Monday, February 1, 2010

A Crucial Moment for Affordable Housing in the Silicon Valley

By Andy Blue

East Palo Alto stands at a crossroads as one of the last affordable communities in the Silicon Valley. Today, more than half of the city’s rental housing stock was scheduled to hit the foreclosure auction block.

Although the auction has been postponed because of ongoing negotiations between the city and the receiver appointed by the courts to run the properties in lieu of the defaulting predatory landlord, the matter of what will become of half the city's rental housing remains a very urgent one. It is imperative that tenants, advocates, elected officials, and the foreclosing lender, Wells Fargo Bank, work together to make certain that safe, affordable housing is preserved in the City of East Palo Alto.

For the past two years, EPA residents have suffered the predictable and devastating consequences of a “predatory equity” scheme at the hands of the city’s biggest landlord, Page Mill Properties and its founder, David Taran. “Predatory equity” is a nasty and reckless form of real estate speculation that has resulted in the displacement of countless tenants across the country.

In these schemes, investors knowingly pay far more for rent-regulated properties than can be justified by the actual rental income at the time of purchase. To turn profits, investors push out existing tenants – through excessive rent increases, evictions, and harassment – so that they can be replaced with higher-rent tenants, or so the units can be sold off as high-priced condominiums.

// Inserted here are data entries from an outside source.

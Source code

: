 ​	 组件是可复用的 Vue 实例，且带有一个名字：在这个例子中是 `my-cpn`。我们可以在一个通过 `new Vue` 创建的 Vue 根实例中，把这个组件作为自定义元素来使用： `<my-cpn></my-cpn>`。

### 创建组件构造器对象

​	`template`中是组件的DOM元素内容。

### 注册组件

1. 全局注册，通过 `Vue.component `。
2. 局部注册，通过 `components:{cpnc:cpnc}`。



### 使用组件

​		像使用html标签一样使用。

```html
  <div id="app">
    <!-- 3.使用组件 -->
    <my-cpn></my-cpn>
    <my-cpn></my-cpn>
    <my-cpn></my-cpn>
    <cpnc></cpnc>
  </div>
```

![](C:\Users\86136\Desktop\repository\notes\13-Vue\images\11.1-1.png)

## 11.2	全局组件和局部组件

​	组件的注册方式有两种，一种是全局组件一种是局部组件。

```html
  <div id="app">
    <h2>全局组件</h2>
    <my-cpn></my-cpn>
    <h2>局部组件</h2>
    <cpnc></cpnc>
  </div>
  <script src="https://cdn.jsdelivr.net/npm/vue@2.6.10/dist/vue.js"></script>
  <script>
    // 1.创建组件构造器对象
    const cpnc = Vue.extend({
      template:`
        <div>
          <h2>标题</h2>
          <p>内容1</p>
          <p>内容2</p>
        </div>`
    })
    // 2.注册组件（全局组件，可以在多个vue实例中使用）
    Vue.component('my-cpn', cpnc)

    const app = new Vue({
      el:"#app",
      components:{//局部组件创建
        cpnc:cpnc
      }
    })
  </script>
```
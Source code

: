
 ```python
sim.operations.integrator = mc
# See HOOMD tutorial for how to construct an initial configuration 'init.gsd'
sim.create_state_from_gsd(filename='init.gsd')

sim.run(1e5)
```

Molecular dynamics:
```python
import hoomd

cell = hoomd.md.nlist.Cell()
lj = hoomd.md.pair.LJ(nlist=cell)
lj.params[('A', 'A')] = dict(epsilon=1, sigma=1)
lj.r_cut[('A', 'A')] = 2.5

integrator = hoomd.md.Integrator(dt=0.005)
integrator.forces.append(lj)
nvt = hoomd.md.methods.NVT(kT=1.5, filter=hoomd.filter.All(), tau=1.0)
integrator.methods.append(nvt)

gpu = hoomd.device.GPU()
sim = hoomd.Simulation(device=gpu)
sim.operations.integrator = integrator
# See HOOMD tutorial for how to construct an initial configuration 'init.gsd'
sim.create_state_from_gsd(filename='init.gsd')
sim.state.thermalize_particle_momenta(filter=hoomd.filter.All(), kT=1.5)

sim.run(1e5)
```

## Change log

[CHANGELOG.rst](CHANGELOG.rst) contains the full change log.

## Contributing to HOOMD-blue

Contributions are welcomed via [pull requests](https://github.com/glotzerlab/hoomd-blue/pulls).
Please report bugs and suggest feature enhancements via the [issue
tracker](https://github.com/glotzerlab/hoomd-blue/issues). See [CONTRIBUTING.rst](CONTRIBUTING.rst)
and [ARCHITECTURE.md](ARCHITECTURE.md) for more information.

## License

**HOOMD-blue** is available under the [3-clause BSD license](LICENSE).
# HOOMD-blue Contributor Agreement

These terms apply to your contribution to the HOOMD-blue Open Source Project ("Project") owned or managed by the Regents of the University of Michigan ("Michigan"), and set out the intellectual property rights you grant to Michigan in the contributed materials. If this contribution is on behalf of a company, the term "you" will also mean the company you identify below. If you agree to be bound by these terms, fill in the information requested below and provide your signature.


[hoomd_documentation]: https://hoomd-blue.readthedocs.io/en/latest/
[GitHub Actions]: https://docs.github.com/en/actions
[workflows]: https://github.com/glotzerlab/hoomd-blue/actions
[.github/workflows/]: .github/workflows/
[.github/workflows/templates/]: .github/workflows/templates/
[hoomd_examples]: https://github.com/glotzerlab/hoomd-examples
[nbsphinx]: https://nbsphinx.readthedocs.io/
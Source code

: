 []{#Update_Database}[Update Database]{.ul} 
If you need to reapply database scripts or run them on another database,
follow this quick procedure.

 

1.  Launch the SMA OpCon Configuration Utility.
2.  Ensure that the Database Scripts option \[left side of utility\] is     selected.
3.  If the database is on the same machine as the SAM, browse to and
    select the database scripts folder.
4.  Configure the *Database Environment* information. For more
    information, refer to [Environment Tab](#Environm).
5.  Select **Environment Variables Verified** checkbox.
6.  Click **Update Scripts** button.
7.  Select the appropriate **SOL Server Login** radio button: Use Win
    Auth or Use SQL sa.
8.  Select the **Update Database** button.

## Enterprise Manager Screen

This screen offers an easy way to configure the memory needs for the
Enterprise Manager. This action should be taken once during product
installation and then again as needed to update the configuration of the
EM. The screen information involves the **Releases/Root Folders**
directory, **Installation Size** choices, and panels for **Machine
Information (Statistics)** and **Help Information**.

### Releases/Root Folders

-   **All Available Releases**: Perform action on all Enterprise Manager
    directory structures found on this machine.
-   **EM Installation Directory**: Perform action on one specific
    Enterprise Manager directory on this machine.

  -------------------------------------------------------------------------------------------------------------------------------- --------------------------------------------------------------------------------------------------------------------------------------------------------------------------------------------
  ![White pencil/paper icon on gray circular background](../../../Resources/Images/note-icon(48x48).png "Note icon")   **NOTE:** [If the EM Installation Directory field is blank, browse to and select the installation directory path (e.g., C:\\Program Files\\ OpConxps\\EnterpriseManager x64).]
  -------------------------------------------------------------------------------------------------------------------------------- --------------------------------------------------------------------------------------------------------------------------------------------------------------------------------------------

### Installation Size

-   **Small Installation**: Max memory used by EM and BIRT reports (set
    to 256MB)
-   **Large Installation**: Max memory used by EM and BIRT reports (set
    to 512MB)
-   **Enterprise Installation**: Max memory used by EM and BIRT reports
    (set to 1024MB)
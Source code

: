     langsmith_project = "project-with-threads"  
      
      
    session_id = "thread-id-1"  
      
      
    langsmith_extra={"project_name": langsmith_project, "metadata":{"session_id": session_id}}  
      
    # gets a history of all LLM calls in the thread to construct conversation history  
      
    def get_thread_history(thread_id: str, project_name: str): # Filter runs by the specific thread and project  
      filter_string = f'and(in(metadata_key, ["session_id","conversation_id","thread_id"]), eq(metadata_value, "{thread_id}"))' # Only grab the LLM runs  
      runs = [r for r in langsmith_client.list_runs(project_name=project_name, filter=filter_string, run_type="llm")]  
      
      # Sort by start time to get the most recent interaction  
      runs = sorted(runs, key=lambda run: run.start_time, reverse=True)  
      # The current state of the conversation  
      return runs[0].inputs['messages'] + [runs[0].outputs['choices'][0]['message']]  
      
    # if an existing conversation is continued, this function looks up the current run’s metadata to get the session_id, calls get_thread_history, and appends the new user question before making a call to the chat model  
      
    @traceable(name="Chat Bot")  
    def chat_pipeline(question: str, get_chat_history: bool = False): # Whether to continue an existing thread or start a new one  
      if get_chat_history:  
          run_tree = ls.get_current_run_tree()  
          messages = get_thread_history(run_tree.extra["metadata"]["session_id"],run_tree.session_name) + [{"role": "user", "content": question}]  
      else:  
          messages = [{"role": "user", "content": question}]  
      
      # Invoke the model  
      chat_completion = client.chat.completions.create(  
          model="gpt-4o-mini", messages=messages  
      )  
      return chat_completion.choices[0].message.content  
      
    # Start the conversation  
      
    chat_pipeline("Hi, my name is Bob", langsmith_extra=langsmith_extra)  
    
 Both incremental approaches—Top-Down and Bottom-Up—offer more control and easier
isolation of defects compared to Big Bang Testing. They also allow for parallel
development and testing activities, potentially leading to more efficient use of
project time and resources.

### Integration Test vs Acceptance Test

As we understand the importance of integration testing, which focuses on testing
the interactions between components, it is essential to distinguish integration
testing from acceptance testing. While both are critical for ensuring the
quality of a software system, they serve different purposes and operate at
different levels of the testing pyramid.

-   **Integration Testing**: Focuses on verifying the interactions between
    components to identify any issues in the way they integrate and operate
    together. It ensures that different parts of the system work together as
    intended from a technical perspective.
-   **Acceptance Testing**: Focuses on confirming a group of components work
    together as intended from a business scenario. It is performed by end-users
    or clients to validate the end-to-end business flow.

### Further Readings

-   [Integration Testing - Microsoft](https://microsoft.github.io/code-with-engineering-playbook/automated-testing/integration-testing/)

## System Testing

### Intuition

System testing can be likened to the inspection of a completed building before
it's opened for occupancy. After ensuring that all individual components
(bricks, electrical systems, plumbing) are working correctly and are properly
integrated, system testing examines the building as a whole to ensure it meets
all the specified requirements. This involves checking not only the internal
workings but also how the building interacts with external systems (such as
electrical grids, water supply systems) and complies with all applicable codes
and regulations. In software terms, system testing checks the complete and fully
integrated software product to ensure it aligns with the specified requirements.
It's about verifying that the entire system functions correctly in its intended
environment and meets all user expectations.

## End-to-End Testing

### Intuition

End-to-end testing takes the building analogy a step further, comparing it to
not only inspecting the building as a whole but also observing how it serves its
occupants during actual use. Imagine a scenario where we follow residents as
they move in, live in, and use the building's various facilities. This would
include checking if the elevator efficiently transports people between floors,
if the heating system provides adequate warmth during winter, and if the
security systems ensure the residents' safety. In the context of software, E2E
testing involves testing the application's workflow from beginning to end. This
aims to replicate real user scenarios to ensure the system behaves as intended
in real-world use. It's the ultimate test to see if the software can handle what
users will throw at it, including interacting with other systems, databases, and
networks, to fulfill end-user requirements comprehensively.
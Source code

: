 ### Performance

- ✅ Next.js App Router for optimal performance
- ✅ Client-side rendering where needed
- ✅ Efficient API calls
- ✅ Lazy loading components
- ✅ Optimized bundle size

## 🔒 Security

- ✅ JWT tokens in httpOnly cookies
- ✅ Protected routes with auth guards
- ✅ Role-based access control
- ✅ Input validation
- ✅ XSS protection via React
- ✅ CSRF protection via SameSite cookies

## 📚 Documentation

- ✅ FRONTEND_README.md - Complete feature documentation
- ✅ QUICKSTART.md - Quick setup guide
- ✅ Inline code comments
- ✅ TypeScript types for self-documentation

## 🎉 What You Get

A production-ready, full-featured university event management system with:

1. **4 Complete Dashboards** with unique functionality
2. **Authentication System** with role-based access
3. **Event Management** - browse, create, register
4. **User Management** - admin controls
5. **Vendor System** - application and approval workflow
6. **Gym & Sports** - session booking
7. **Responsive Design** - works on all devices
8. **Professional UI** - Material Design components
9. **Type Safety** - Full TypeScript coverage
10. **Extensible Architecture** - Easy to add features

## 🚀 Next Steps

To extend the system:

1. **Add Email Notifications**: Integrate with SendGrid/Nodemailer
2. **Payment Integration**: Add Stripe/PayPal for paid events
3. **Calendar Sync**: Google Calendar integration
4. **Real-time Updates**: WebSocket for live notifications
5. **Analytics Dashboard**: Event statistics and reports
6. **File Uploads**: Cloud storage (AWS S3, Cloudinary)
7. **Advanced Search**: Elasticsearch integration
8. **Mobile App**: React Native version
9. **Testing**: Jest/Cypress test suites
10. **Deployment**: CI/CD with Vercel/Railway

Starting in 2006, with bank loans and a $100 million investment from CalPERS, California’s public employee pension fund, Page Mill began an over-leveraged buying spree of 1800 units of rent controlled housing on EPA’s west side. By December 2007, Page Mill began aggressively raising rents and stepping up evictions. Still, things did not go as David Taran and his fellow investors had hoped.

While many low income residents were indeed forced from their homes and rents were drastically increased, tenants and organizations such as the Fair Rent Coalition and Youth United for Community Action challenged the greedy scheme that threatened their community. They fought back by filing lawsuits, staging rallies, and getting their stories in the media. Now, with foreclosure looming on Page Mill, it appears the tenants and advocates have outlasted the predatory landlord, but the community has paid a terrible price.

Many are glad to see Taran’s company lose ownership of the properties. In fact, there was a sigh of relief when the court appointed a receiver to manage the properties recently and Page Mill disappeared into the night, literally abandoning their offices without notice. However, the celebration must not come too early. A similarly bad situation may play out again in EPA if all the parties involved do not make certain to prevent it. With the property on the auction block, a significant risk exists that a new group of speculators will buy the property and continue the assault on affordable housing in EPA. Much turns on whether the property will again be overleveraged, or whether it can be transferred to a responsible landlord.

In New York City, where a number of similar high-profile predatory equity schemes have begun to collapse, we see a model for how tenants, city officials and lenders can work together toward an acceptable outcome that preserves affordable rental housing.

As the Ocelot Capital Group went into default on its large portfolio of over-leveraged rental properties in the Bronx, the properties degraded into virtual squalor. But in December, advocates and city officials proudly announced that a responsible investor, with a favorable record of preserving and refurbishing affordable housing, would be purchasing the debt on the properties en route to outright ownership. Significantly, Congressman Jose Serrano and Senator Charles Schumer took leadership roles by intervening to protect tenants from further abuse.

As lender Wells Fargo considers buyers for the properties in EPA, it must prioritize the impact this decision will have on the tenants and the entire community. The bank should work with residents, community organizations and city officials to transfer the property to a responsible buyer who will preserve affordable rental housing. The portfolio must be sold at a price that reflects its true value, based on pre-Page Mill rental income in compliance with the city’s Rent Stabilization Ordinance, not on an imagined value based on what investors think they might earn in a predatory equity scheme.

Nonprofit affordable housing organizations should be consulted about their interest in acquiring or managing some or all of the portfolio. Investment groups, such as Preservation of Affordable Housing, that are committed to preserving affordable housings, should also be brought to the table.

As in New York, elected officials, including Congresswoman Anna Eshoo and Senators Barbara Boxer and Dianne Feinstein should take an active and vocal role in this process, using their influence to see that a responsible buyer is selected.

East Palo Alto has suffered enough. Now is the time to ensure the preservation of affordable rental housing in this community for generations to come.

UPDATE: This piece was quoted in a Mercury News article by Jessica Berstein-Wax about the delay of the foreclosure auction.

This was republished at Beyond Chron.